Des avancées sont possibles dans le dossier des nuisances sonores dues aux avions autour de Brussels Airport et il faut les mettre en oeuvre au plus vite. C’est en ces termes qu’a réagi mardi le ministre fédéral de la Mobilité Georges Gilkinet (Ecolo) à la recommandation du Conseil supérieur de la Santé d’y interdire les vols de nuit entre 23h00 et 7h00. “Bruxelles ne doit pas devenir la poubelle sonore de l’Europe!”, a-t-il lancé.

“Les conclusions du Conseil ne laissent aucun doute : les nuisances sonores et la pollution de l’air des activités aériennes ont un impact plus que significatif sur la santé des personnes survolées, d’autant plus en fonction des heures de la journée”, relève Georges Gilkinet.

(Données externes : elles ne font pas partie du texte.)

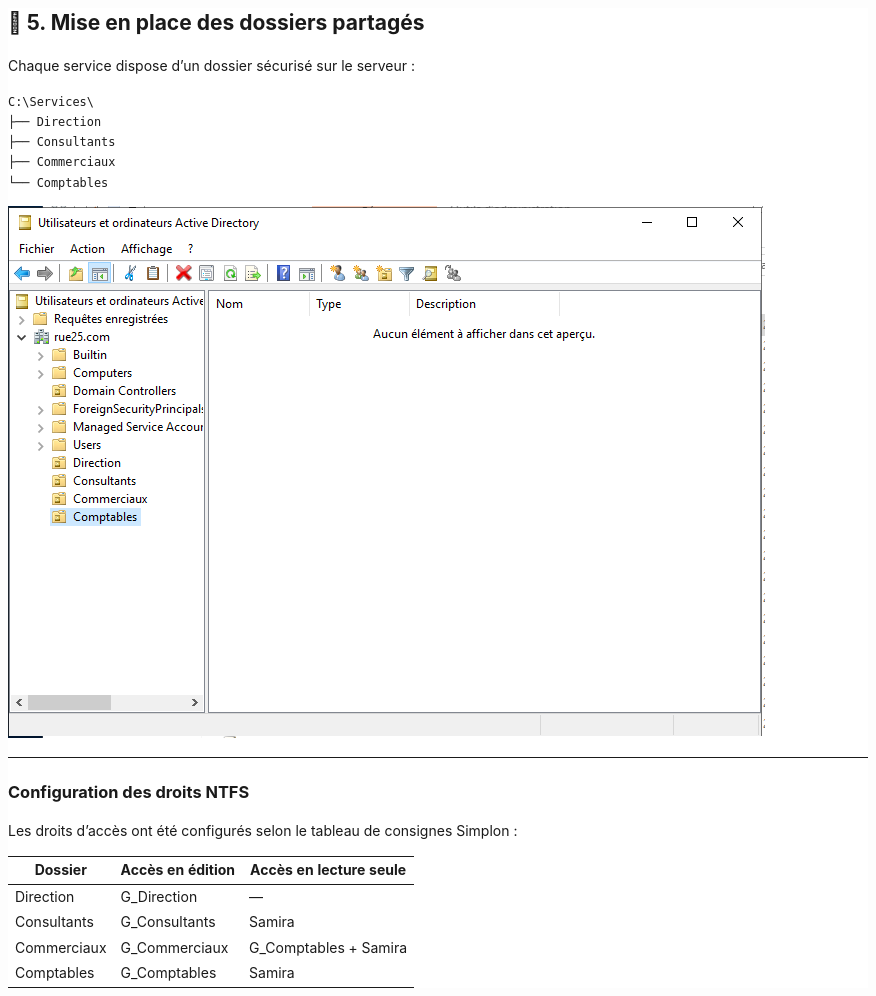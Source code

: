 
## 📂 5. Mise en place des dossiers partagés

Chaque service dispose d’un dossier sécurisé sur le serveur :

```
C:\Services\
├── Direction
├── Consultants
├── Commerciaux
└── Comptables
```

![Création des OU](./Captures/OU_ajout_4OU.png)

---

### Configuration des droits NTFS

Les droits d’accès ont été configurés selon le tableau de consignes Simplon :

| Dossier     | Accès en édition | Accès en lecture seule |
| ----------- | ---------------- | ---------------------- |
| Direction   | G_Direction      | —                      |
| Consultants | G_Consultants    | Samira                 |
| Commerciaux | G_Commerciaux    | G_Comptables + Samira  |
| Comptables  | G_Comptables     | Samira                 |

Selon lui, les recommandations émises mardi vont dans le sens des mesures qu’il a mises l’an dernier sur la table du gouvernement fédéral. Le ministre de la Mobilité avait alors proposé de revoir le système dit des “quota counts” (QC), soit le niveau de bruit maximum autorisé pour chaque avion à l’atterrissage ou au décollage. Des normes qui n’ont plus été révisées depuis 2009. Cette révision vise une réduction totale du niveau de bruit de 20%, en particulier aux heures les plus sensibles.

L’écologiste avait alors également soutenu une interdiction des vols de nuit, qui fait actuellement l’objet d’une étude socio-économique préalable, précise-t-il mardi.

“Des solutions concrètes sont à présent sur la table, conçues pour privilégier la qualité de vie et la santé des habitants, qu’ils soient flamands, wallons ou bruxellois, tout en permettant la durabilité des activités de l’aéroport”, estime le ministre. Il appelle chaque partie à ce dossier à maintenant suivre le plus rapidement la voie qu’il a proposée, “dans l’intérêt général des populations survolées et de la santé”.

 

Le ministre Maron abonde dans le sens du CSS

Le ministre bruxellois en charge de l’Environnement et de la Santé Alain Maron (Ecolo) a abondé mardi dans le sens des recommandations du Conseil supérieur de la Santé d’interdire les vols de nuit à Brussels Airport. A ses yeux, ce rapport “illustre une fois de plus combien il est important de trouver un meilleur équilibre entre d’une part l’environnement, la qualité de vie et la santé des Bruxellois et, d’autre part, les intérêts économiques de l’activité aérienne”.

Les conclusions sont “très claires”, rebondit Alain Maron. “L”activité aérienne a un impact négatif évident sur la santé d’un très grand nombre de personnes, victimes des pollutions qui en découlent.”

La position de recherche d’un meilleur équilibre est celle du ministre et de l’ensemble du gouvernement bruxellois depuis des années, souligne l’écologiste. “Il existe un “consensus bruxellois” autour de cette question, qui amène les communes comme la Région à demander au Fédéral et à la Région flamande d’agir, dans leurs compétences respectives, afin de diminuer rapidement les nuisances et les pollutions qui découlent de l’activité de l’aéroport.”

La Région bruxelloise continue, de son côté, à faire le maximum pour sanctionner le non-respect de ses propres normes de bruit, assure Alain Maron.